■ Dataset
+++
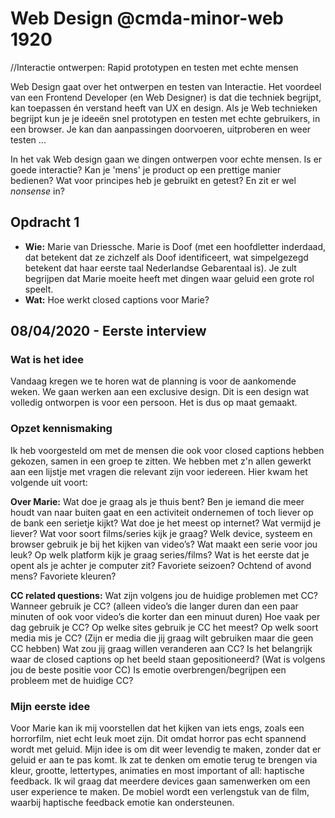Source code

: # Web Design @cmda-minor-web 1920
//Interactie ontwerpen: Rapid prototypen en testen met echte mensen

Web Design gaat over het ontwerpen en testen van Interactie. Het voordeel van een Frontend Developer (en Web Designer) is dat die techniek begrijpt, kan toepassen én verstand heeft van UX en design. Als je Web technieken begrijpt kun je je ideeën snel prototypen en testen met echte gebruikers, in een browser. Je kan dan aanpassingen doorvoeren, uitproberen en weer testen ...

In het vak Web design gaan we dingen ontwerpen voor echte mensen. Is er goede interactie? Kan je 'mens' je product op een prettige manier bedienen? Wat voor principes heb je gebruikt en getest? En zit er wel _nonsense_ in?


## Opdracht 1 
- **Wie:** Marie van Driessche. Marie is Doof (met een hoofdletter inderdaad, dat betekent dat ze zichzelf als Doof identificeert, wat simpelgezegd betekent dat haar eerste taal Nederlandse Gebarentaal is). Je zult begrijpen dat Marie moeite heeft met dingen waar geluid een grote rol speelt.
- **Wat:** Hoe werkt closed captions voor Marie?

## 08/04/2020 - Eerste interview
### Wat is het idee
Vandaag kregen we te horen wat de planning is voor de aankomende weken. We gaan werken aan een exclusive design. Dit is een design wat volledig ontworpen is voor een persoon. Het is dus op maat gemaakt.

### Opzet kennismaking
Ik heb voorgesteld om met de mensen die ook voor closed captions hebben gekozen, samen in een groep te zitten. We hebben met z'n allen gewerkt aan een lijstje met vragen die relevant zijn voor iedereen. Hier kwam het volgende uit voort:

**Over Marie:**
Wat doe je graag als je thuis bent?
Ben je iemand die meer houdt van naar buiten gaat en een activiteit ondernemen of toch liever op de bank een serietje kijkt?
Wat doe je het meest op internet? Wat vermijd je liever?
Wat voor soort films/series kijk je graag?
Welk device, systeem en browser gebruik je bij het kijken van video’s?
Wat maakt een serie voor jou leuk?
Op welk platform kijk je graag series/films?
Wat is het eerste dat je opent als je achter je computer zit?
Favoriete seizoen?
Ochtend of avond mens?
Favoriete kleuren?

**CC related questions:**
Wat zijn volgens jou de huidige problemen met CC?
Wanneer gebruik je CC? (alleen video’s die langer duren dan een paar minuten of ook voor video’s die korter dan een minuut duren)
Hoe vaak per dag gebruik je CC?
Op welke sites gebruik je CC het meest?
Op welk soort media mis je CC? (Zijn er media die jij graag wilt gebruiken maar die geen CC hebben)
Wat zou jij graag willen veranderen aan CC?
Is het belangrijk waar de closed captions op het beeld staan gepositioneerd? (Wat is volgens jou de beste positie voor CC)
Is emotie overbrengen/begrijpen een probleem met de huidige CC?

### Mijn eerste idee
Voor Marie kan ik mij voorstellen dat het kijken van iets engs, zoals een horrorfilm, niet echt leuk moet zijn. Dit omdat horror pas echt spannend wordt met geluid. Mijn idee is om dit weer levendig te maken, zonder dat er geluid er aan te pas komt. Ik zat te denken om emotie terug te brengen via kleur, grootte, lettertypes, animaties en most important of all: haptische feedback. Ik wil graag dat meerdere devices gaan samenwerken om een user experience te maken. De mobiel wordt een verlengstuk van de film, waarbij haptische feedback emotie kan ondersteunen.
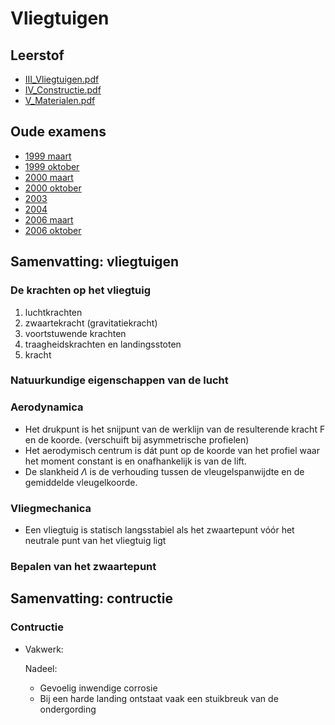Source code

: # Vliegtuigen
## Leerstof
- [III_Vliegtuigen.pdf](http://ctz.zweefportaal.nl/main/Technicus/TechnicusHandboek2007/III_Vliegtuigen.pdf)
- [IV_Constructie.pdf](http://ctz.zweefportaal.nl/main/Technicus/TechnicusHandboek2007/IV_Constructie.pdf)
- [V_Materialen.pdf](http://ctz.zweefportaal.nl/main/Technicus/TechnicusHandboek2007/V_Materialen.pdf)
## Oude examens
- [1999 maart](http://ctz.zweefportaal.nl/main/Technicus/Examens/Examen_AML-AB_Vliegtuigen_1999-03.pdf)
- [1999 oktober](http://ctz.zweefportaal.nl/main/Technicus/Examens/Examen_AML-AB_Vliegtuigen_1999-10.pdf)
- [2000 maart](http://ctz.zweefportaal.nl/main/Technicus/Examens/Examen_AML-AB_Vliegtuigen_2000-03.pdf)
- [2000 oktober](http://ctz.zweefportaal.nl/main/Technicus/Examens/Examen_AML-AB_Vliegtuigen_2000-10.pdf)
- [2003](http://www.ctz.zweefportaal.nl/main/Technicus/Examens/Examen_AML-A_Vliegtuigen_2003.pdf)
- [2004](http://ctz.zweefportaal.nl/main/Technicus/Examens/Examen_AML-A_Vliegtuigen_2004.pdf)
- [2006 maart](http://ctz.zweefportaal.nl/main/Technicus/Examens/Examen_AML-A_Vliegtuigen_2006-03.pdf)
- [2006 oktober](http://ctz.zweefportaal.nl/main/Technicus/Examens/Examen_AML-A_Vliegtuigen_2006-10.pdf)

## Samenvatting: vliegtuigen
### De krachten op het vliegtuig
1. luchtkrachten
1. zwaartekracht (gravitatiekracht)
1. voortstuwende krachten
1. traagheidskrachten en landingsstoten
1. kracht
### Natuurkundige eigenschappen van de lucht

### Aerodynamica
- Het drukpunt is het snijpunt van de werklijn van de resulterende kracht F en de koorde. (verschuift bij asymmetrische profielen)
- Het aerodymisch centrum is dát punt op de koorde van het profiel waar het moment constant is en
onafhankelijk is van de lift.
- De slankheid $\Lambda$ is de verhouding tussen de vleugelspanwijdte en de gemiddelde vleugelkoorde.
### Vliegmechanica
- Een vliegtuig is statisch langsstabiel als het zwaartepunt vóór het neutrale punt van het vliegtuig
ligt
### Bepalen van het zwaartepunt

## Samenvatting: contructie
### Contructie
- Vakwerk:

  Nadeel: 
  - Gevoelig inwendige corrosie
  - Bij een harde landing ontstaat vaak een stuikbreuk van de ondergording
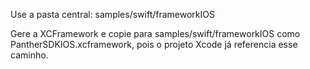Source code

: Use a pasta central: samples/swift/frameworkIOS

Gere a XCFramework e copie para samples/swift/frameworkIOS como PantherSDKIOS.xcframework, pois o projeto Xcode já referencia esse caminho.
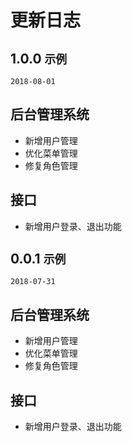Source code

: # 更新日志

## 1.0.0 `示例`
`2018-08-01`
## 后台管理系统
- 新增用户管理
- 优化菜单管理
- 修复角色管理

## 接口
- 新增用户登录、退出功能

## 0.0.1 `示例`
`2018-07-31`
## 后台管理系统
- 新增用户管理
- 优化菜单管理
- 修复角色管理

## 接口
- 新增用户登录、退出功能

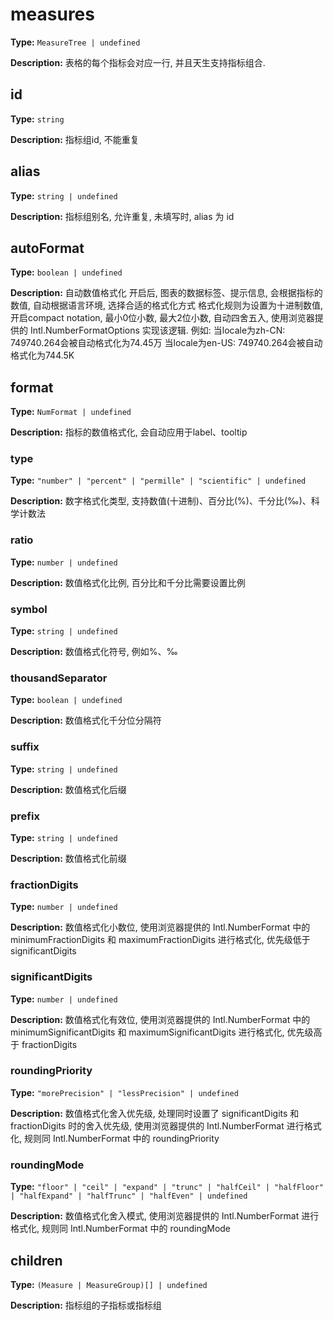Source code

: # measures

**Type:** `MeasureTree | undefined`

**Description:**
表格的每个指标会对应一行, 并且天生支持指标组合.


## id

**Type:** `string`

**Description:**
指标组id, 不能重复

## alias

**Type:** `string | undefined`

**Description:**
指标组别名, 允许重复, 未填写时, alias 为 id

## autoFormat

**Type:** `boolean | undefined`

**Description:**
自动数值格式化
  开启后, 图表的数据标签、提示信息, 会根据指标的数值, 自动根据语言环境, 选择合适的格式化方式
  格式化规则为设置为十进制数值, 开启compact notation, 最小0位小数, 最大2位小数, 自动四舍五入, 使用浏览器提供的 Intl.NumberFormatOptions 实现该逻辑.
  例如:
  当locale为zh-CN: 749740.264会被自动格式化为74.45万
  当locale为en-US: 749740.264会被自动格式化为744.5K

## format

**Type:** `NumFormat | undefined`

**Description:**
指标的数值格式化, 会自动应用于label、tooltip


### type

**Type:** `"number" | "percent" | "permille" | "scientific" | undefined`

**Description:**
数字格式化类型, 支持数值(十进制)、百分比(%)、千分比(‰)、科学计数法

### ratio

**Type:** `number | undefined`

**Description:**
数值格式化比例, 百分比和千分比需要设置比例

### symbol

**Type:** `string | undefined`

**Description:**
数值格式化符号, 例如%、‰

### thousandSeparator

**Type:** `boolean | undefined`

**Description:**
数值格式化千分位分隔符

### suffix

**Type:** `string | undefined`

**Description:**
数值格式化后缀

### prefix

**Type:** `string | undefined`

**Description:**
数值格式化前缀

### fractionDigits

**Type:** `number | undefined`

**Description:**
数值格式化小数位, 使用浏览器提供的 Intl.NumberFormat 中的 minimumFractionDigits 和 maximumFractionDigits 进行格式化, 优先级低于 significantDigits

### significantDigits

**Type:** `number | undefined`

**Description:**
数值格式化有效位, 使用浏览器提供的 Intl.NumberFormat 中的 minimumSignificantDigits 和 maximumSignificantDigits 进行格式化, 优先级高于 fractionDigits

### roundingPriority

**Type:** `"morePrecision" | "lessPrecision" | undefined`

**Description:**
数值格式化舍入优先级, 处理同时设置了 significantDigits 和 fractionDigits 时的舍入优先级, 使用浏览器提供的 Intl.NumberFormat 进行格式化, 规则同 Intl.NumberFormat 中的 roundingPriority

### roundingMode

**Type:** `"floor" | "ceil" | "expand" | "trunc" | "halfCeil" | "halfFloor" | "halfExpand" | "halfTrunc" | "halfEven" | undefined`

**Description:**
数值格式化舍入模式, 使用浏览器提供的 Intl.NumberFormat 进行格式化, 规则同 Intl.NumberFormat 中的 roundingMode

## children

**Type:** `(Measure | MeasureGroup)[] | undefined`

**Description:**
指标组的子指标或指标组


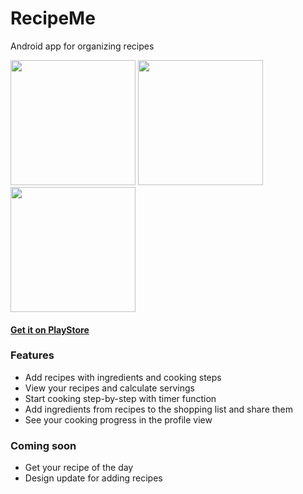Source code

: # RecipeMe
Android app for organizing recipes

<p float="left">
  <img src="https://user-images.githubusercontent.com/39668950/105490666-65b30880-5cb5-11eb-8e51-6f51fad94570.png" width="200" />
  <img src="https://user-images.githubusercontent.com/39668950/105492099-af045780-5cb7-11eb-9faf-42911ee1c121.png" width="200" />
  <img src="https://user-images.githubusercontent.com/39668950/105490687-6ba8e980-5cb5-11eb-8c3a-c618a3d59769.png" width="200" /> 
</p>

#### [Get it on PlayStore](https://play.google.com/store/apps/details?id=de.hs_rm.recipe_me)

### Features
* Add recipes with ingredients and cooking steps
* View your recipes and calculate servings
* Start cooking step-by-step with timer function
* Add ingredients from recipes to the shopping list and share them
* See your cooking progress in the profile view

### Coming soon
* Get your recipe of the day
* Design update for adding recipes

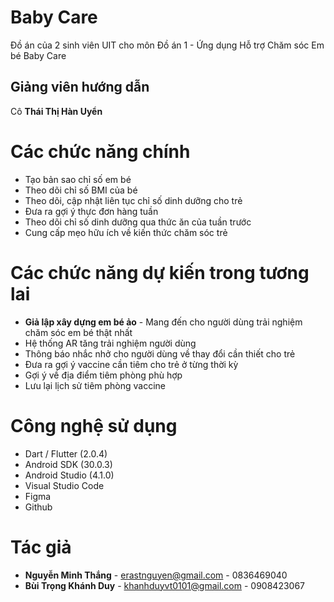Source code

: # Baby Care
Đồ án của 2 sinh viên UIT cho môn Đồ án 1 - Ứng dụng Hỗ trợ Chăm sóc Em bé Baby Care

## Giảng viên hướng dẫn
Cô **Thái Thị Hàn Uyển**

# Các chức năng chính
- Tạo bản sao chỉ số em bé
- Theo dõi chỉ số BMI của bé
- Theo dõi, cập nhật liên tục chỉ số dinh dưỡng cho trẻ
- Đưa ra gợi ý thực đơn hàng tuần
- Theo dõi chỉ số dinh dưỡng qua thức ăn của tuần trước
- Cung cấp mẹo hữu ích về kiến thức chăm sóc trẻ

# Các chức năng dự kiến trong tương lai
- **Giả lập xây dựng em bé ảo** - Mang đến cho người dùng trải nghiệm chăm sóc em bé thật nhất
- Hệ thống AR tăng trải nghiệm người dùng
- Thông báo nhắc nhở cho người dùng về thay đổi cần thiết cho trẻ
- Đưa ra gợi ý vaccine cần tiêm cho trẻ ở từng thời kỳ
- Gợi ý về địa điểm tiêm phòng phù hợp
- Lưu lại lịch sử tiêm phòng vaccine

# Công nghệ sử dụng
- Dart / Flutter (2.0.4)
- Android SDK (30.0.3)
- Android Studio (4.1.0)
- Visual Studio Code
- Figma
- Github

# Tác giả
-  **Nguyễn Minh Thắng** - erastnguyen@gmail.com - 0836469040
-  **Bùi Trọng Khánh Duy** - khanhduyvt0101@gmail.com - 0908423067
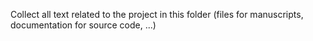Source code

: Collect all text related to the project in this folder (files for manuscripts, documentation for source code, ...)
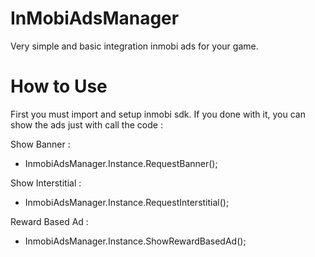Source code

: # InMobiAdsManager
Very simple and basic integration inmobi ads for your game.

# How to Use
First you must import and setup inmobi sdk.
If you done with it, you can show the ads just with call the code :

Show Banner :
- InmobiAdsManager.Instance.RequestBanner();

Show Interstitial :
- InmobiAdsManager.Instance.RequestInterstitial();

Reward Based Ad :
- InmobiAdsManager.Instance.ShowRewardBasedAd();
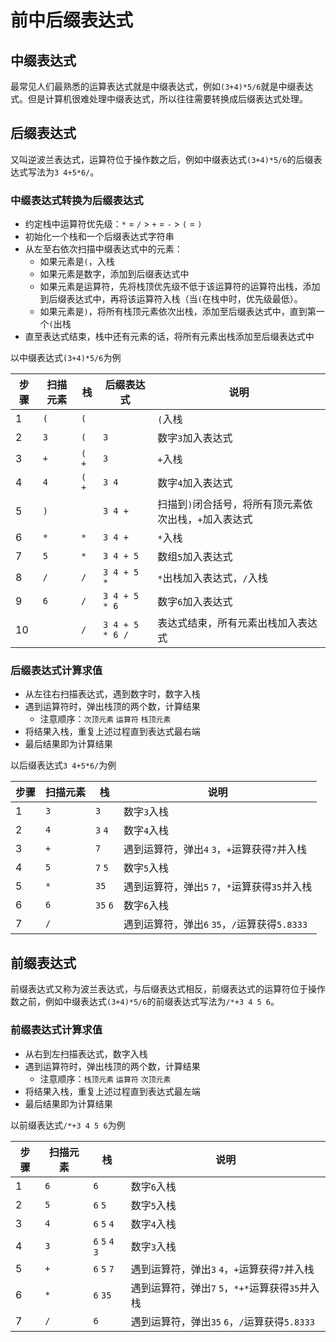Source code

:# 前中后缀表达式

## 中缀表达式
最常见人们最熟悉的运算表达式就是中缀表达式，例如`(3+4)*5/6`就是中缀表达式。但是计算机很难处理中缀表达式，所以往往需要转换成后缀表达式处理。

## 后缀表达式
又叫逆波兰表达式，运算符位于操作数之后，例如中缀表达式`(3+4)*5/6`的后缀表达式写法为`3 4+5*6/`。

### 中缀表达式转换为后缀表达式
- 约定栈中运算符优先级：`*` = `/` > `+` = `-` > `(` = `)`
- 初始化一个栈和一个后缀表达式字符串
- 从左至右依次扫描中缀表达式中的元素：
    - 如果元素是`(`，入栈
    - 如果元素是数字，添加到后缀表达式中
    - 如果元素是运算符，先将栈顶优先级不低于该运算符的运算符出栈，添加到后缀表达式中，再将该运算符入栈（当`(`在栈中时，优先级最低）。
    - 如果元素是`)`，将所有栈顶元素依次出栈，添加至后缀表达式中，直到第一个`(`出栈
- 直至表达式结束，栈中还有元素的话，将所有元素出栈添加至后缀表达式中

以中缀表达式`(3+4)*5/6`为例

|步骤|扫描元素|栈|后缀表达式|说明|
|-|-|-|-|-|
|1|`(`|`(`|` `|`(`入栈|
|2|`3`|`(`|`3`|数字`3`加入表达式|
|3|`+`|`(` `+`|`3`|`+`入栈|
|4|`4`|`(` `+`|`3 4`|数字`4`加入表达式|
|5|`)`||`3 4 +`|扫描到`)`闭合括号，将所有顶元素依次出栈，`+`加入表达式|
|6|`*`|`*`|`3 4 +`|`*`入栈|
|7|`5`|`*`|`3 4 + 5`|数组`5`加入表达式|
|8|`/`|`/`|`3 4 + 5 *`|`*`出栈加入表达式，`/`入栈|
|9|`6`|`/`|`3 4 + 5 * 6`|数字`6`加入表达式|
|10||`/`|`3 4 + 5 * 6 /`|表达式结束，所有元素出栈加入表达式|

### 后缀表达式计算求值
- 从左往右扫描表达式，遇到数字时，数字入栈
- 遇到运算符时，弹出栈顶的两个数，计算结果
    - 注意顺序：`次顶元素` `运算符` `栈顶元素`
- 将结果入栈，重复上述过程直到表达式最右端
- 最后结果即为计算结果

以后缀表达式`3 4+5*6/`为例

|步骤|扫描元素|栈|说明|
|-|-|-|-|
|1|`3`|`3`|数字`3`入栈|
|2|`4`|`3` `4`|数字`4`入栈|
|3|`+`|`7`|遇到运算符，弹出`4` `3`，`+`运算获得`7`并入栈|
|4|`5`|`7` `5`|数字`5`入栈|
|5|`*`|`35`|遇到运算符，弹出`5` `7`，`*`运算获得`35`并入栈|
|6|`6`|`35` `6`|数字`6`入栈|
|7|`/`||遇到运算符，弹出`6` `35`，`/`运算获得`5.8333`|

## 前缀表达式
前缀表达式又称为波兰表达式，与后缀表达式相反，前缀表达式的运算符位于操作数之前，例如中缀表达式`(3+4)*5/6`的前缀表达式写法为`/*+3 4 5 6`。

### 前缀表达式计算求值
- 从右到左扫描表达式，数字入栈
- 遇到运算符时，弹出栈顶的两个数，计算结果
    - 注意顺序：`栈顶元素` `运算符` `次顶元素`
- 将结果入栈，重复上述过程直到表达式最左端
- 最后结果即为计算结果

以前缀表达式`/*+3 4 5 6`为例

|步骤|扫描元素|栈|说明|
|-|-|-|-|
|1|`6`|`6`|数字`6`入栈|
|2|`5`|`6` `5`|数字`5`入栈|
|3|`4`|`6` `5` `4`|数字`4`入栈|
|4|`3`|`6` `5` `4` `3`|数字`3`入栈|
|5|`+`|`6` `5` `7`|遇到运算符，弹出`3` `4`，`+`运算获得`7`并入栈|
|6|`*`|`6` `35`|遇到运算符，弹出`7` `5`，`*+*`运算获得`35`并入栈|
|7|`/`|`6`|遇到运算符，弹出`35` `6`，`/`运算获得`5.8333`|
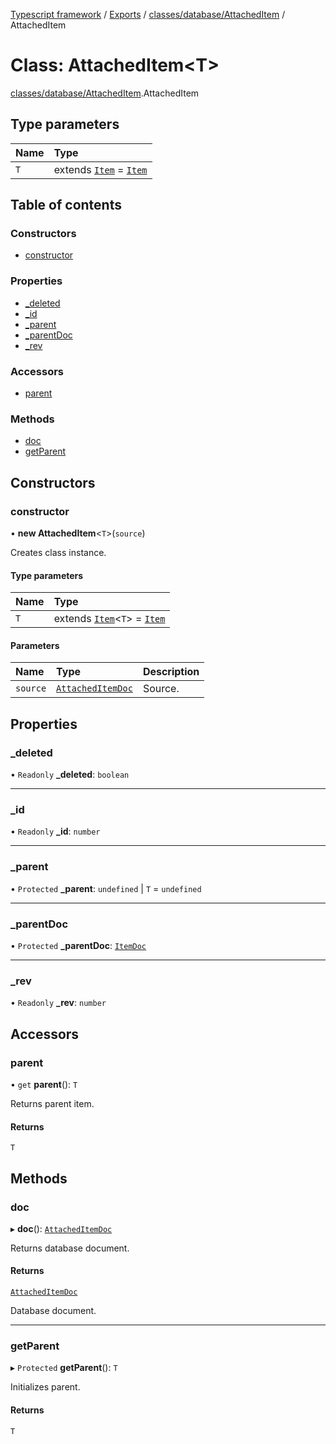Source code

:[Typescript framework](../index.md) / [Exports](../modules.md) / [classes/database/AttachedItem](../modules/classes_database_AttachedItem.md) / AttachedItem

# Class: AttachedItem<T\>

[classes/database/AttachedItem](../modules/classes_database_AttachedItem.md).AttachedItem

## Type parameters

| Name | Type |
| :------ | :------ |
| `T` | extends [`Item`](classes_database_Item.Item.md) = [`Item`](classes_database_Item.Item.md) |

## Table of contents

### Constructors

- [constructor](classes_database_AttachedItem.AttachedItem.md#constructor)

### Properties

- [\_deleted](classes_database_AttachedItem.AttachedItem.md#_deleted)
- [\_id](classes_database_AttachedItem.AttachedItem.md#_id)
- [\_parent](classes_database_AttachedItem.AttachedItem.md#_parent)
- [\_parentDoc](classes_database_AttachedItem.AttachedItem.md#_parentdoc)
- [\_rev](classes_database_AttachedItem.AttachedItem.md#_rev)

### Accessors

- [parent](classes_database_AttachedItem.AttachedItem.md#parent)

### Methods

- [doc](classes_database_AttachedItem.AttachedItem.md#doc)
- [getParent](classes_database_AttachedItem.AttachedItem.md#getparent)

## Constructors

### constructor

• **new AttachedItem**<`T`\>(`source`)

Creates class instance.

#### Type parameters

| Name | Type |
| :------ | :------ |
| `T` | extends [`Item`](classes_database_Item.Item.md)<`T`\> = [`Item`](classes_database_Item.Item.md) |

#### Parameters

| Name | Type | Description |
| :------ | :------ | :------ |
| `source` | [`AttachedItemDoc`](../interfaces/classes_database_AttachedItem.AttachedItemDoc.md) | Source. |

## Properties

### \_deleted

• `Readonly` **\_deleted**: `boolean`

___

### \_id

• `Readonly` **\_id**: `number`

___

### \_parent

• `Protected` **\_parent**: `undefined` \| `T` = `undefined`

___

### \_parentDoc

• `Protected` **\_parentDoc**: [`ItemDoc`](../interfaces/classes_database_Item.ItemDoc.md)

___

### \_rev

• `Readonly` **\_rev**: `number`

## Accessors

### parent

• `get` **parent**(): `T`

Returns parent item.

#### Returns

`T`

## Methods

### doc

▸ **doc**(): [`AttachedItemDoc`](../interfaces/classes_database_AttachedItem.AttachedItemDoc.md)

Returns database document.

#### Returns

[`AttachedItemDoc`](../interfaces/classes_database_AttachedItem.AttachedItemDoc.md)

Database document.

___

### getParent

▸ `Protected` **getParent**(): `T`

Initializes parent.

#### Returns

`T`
+++
■ Exercise prompt
Only the number should be given: how many lines in the data contain the string "Samenvatting".

■ Output of the exercise
2